Mutational analyses of members of the fibroblast growth factor family and Hoxa-9 during mouse development

The complex pattern of events that govern embryogenesis and subsequent development is regulated by an intricate interplay of polypeptide growth factors and transcription factors. The work presented in this dissertation has focused on the role of one family of polypeptide growth factors-the fibroblast growth factors (FGFs)--and one family of transcription factors--the Hox homeoproteins. Using gene targeting and transgene insertion we have shown that members of both families are important during development of the mouse. Previously it was shown that FGF-3 is involved in the formation of the tail and inner ear. We have found that FGF-4 is required during postimplantation for the survival of the embryo and that FGF-5 is a negative regulator of hair growth. While Fgf-3, Fgf-4 and Fgf-5 are expressed in numerous tissue types throughout embryogenesis, mice homozygous for a targeted disruption in these genes show defects in only a subset of these tissues. This, in addition to the observation that these genes are often expressed in overlapping or adjacent domains, suggests that they have overlapping or redundant functions which might only be revealed in double mutants. To address this possibility, we used targeted mutagenesis to generate mice with mutations in two or more of these genes. The analysis of mice with disruptions of both alleles of Fgf-3 and one allele of Fgf-4 revealed that FGF-3 and FGF-4 function synergistically during the development of the embryonic vasculature system and the external ear.
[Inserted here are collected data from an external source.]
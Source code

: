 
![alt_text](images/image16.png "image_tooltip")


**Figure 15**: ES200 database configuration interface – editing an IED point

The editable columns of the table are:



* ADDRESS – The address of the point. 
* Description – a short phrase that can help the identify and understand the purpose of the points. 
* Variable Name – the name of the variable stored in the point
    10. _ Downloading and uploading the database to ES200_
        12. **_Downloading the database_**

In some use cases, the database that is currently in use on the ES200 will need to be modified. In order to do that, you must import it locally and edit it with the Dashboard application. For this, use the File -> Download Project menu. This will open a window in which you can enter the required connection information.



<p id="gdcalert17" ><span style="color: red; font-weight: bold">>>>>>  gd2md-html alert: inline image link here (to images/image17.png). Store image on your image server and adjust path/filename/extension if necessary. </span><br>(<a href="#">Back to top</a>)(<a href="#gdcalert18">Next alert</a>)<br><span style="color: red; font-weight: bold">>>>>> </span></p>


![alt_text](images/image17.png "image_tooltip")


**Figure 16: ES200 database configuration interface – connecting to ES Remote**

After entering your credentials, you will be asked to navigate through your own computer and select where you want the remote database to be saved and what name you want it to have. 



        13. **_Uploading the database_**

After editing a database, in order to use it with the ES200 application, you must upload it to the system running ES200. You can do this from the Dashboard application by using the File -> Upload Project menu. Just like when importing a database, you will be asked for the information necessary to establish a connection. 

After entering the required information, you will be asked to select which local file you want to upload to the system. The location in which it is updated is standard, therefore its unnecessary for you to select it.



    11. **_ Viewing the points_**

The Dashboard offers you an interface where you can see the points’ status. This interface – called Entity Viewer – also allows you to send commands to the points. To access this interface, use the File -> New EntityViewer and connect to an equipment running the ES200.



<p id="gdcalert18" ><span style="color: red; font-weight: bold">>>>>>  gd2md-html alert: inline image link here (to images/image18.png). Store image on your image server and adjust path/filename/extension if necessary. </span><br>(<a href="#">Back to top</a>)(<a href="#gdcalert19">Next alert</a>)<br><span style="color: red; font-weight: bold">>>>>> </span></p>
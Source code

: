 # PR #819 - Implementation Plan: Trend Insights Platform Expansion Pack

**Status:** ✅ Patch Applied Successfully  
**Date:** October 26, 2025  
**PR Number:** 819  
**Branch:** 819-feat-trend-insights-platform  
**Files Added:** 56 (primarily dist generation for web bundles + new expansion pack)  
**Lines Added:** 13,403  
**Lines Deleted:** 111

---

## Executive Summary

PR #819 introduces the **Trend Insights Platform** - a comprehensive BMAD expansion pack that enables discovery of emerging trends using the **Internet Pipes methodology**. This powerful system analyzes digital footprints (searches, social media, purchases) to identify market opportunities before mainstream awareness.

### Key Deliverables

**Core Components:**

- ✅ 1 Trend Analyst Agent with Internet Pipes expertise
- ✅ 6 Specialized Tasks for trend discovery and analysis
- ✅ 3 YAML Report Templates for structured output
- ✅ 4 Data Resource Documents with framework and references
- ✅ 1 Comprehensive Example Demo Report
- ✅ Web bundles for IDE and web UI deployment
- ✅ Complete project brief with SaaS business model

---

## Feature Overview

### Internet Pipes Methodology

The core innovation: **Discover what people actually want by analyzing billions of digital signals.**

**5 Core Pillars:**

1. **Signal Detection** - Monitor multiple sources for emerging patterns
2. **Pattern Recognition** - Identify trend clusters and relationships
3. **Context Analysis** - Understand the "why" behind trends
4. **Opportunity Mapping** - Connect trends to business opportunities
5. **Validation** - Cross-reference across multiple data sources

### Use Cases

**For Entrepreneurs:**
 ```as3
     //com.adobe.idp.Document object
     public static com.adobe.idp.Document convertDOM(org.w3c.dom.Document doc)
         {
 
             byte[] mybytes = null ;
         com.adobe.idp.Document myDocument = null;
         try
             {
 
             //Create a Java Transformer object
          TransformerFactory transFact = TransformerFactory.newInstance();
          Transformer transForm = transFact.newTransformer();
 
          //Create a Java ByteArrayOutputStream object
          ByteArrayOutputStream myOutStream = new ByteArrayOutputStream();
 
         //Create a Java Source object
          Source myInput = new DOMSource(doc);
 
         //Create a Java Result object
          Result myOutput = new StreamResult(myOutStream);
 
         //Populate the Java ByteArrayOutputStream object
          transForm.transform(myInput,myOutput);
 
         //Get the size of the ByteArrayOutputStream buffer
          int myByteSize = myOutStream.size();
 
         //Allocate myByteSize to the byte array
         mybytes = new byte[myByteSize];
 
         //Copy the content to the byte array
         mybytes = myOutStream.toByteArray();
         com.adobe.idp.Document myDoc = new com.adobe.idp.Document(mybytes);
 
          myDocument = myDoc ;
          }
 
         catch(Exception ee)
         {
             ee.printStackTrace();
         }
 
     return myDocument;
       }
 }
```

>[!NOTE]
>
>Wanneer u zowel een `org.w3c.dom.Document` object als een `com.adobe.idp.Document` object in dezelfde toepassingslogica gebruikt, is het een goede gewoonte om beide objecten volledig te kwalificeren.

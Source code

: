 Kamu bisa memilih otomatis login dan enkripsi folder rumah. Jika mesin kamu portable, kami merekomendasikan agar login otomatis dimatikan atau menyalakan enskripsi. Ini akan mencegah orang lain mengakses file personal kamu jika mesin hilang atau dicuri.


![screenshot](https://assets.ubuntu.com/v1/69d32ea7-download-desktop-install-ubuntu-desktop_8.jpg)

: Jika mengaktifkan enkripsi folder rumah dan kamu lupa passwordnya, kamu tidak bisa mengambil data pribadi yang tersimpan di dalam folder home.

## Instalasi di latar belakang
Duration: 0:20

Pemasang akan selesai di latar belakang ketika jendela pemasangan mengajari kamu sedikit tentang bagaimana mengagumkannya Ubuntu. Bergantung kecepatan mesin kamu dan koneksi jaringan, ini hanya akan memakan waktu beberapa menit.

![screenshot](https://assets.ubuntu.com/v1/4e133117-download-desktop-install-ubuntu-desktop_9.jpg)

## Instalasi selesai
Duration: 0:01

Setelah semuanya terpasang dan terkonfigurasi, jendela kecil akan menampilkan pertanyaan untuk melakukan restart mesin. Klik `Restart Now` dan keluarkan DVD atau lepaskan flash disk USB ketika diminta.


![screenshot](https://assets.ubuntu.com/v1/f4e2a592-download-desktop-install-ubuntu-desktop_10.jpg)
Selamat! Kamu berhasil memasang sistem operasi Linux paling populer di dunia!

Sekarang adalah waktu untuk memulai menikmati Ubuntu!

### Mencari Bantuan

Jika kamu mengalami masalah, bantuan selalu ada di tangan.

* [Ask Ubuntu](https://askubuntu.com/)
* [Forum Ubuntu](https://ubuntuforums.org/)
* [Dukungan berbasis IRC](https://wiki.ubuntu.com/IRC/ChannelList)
The analysis of mice with disruptions in both Fgf-3 and Fgf-5 showed that FGF-3 and FGF-5 also cooperate in the formation and/or maintenance of the embryonic vasculature. To investigate the function(s) of one member of the Hox gene family, we functionally inactivated Hoxa-9 in the mouse using gene targeting. In addition, we overexpressed Hoxa-9 via transgene insertion. We show that the loss-of-function mutation results in anterior homeotic transformations whereas the gain-of-function mutation results in posterior homeotic transformations. Thus, a critical dosage of Hoxa-9 is important for correct specification of regional identity along the anterior-posterior body axis.